社会貢献の功績
認定NPO法人 ロージーベル
宮城県で東北・北海道の少年院で放送されるDJ番組を制作放送する活動を行っており、番組を聞いた少年院の少年から寄せられる相談内容は出院後の不安に関するものが多いことから、出院後一時的にでも彼らの生活基盤を整えると共に、「帰る家」の必要性を感じ、平成20年に5ヵ年計画建設に向けて準備をスタートさせ、NPO法人化した。その間東日本大震災が発生し、急きょ少年らの受け入れが必要になったことから、借家にて運営を開始しました。これまでに行き場のない少年を31人受け入れ、家庭を伝えつつ、衣食住の提供、就職先の紹介や生活相談に応じ、更生を促し社会へ送り出している。少年たちをサポートする人材を養成するボランティア養成講座の開催も行っている。
「社会貢献表彰を頂戴して」
「僕、生まれて今が一番幸せです。施設長の幸せって何ですか?」
「君たちが毎日しっかり頑張っている姿が見られること、幸せだって言ってくれること、それが私の一番の幸せです!」
「本当ですか?そんなことが幸せなの?本当に?」
「本当!だから今、私はすごく幸せ!」
「ありがとうございます。僕、もっと頑張ります!」
これまで笑うことを知らなかった少年たちが心から嬉しそうに顔を綻ばせる瞬間。そんな心躍る時を共有できる幸せが体験出来る人は、世間広しといえどそう多くはないだろう、その奇跡のような時間を私は幾度も体験しています。
家族がいなかったり、虐待などの理由で帰る家がなかったり、社会からも弾かれ、安住の地はなくされど生きるために非行に走ってしまった少年たち。そんな彼らの帰る家、それが当法人の運営する「ロージーハウス」です。誰もが経験するはずの家庭のあたたかさや、家族の姿を体験できなかった少年たちに、家族を伝え、安心して生活できる居場所を提供し、自立に向け手助けをする。そこにはいつも関わる人々の愛溢れる優しさとあたたかさが少年たちを包んでいます。

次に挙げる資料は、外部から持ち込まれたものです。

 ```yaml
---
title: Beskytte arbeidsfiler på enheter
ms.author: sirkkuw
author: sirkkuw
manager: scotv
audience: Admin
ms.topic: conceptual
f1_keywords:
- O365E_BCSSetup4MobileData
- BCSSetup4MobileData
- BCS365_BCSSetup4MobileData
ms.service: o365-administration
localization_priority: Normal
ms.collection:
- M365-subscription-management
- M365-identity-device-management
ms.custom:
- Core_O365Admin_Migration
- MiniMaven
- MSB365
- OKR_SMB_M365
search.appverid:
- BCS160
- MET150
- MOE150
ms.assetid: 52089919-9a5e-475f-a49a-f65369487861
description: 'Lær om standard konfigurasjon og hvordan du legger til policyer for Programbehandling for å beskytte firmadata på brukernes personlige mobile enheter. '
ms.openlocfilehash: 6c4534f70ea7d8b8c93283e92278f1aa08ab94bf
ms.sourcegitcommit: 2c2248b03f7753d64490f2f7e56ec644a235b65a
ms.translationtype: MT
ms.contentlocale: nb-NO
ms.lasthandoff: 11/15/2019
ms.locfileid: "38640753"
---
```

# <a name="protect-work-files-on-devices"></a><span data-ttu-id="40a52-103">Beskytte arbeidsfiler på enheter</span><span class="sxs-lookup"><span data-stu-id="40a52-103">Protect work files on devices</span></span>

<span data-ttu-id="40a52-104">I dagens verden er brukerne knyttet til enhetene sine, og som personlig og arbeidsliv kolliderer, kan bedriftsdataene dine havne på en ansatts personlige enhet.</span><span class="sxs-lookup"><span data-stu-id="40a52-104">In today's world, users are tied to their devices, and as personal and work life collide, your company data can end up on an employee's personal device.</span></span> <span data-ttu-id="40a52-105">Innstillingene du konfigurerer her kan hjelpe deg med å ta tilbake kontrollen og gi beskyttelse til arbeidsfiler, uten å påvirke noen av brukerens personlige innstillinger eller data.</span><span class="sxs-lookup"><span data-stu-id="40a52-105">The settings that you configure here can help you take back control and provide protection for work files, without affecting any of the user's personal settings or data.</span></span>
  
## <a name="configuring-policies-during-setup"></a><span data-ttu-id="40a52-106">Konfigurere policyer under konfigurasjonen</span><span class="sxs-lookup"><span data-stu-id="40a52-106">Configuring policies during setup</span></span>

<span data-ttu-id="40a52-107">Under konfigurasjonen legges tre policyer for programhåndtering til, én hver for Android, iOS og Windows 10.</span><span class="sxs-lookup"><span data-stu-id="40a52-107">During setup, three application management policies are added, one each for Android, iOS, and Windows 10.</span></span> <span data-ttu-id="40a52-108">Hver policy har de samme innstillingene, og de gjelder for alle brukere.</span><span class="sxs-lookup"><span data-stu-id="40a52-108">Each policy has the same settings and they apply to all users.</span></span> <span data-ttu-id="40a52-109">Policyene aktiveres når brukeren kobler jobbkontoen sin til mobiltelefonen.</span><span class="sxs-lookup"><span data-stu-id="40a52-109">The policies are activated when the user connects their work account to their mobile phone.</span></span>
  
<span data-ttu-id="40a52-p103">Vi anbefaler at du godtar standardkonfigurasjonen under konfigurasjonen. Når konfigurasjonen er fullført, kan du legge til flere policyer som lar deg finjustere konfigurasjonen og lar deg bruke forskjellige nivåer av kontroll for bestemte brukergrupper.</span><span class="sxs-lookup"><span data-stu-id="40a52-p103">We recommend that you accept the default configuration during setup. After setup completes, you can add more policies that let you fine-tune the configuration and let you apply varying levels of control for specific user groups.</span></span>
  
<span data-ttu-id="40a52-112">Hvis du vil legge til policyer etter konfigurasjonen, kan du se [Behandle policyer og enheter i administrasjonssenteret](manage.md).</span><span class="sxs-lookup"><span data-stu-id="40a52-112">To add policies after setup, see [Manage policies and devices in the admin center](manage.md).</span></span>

2001年に始めた少年院DJに寄せられた在院中の少年からの手紙に込められた「助けて」という心の叫び、その声に呼応した仲間たちが集い、「たった一つの笑顔のために」をスローガンに、2008年法人を立ち上げ、2010年に借家にてハウス運営を始めましたが、非行というだけで、その裏側に隠れている事情を知りえない近隣の皆さんの理解を得るまでに2年がかかりました。日々努力を重ねた結果現在は受け入れて頂き、これまで31名の少年を受け入れ、29名が自立を果たし、2016年12月現在2名の少年がスタッフのあたたかな見守りの中で自立に向け、日々奮闘しています。
今回、この表彰式に参加させて頂き、様々な活動に取り組まれておられる個人や団体の皆様がおられること、そしてその皆様の志の高さに触れることができ、衷心からの敬意とともに背筋の伸びる思いがしました。また、安倍昭恵会長・内館牧子副会長・日本財団笹川陽平会長より頂戴致しました、あたたかな労いのお言葉が心に響き、益々の意欲を奮い立たせました。
頂戴したこの栄に恥じることなきよう、今後もどんな苦難にも屈することなく、「たった一つの笑顔のために」この小さな灯を消さぬよう、日々精進を続けて参る所存でございます。
この度は、素晴らしい賞を頂戴し、誠にありがとうございました。